** RECORDS TO PROCESS follows **

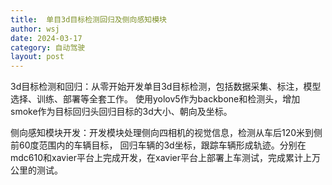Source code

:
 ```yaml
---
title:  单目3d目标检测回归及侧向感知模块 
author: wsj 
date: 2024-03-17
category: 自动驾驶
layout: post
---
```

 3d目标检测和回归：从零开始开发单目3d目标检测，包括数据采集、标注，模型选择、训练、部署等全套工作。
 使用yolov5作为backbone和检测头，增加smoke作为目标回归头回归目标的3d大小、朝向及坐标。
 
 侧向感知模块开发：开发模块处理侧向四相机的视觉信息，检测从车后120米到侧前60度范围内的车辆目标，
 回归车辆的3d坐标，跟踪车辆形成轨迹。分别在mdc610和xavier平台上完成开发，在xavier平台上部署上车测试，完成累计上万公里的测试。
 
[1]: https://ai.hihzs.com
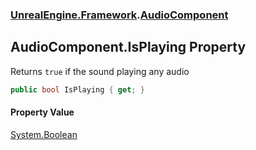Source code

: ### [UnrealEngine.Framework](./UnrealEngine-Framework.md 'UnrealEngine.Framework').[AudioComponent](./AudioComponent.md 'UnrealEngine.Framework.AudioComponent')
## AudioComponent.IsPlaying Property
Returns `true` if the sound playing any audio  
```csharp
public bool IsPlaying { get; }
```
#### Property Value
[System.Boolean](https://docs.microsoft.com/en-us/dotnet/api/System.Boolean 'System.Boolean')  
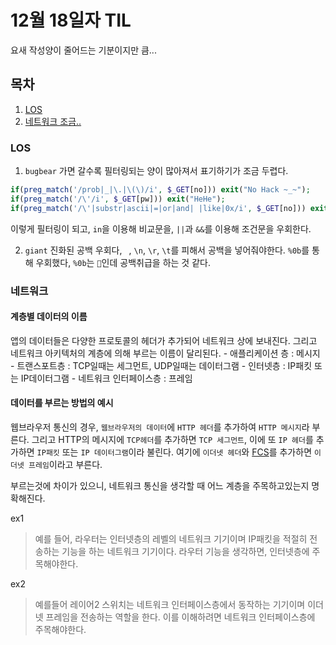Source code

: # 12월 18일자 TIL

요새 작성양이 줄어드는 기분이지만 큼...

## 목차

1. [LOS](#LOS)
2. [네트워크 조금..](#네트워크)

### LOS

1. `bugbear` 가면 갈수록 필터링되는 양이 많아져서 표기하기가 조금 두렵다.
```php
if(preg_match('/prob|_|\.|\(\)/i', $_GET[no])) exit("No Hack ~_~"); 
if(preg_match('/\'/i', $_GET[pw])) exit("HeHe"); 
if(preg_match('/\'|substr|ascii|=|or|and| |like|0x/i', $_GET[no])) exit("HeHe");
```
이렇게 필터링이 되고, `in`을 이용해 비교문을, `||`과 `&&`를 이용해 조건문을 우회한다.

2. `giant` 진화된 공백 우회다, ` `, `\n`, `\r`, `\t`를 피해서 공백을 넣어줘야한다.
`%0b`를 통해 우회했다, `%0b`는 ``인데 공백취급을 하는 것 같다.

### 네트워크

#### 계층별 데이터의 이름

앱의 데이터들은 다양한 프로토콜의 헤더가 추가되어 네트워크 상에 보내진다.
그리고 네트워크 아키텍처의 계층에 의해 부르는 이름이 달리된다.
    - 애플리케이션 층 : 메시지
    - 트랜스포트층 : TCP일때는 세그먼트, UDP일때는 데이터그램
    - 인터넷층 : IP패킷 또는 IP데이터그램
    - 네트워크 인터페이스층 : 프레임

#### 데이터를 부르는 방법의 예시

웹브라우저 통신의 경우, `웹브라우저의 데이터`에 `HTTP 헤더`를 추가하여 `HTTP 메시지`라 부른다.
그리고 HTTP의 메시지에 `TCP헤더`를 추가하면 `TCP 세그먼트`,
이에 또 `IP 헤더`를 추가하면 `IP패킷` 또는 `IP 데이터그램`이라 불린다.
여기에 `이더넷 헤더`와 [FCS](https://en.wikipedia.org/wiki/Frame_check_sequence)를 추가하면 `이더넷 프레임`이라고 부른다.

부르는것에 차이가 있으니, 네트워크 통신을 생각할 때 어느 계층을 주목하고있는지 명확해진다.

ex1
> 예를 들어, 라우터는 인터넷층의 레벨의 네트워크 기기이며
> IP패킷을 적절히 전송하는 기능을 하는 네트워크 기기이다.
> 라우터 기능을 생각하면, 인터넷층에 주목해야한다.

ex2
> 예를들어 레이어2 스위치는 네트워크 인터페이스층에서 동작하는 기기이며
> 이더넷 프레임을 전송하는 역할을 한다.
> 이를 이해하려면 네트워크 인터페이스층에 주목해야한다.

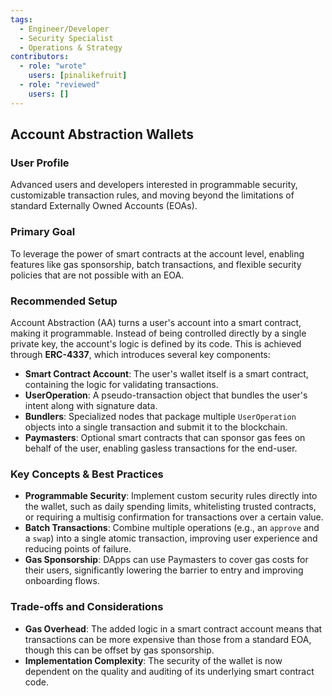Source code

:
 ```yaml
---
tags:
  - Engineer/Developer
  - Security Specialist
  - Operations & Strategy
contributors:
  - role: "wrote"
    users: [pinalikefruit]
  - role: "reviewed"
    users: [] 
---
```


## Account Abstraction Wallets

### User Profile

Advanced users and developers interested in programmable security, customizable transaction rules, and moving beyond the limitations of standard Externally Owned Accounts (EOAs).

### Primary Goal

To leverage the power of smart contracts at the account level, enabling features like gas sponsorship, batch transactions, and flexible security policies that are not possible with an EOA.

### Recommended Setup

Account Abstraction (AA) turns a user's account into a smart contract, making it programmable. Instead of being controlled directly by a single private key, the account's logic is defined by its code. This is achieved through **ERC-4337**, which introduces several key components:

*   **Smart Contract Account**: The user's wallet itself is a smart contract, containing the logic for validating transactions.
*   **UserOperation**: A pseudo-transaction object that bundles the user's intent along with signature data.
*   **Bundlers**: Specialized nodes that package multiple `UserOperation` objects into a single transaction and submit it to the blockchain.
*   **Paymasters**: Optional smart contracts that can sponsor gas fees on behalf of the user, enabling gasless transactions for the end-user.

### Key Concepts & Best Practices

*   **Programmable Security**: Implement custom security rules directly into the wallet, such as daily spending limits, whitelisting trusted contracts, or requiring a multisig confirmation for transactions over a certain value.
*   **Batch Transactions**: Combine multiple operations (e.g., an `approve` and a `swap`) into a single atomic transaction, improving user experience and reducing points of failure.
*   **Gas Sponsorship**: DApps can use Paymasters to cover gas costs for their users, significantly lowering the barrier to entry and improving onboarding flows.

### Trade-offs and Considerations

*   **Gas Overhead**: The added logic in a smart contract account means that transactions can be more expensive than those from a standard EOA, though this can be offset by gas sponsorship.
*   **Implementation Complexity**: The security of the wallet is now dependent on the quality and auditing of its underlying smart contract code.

** End of RECORDS TO PROCESS **

WHAT IS REQUIRED —
Scan the records above for the string "logic", then select every line that holds it.

ANSWER FOR THIS EXERCISE —
Account Abstraction (AA) turns a user's account into a smart contract, making it programmable. Instead of being controlled directly by a single private key, the account's logic is defined by its code. This is achieved through **ERC-4337**, which introduces several key components:
*   **Smart Contract Account**: The user's wallet itself is a smart contract, containing the logic for validating transactions.
*   **Gas Overhead**: The added logic in a smart contract account means that transactions can be more expensive than those from a standard EOA, though this can be offset by gas sponsorship.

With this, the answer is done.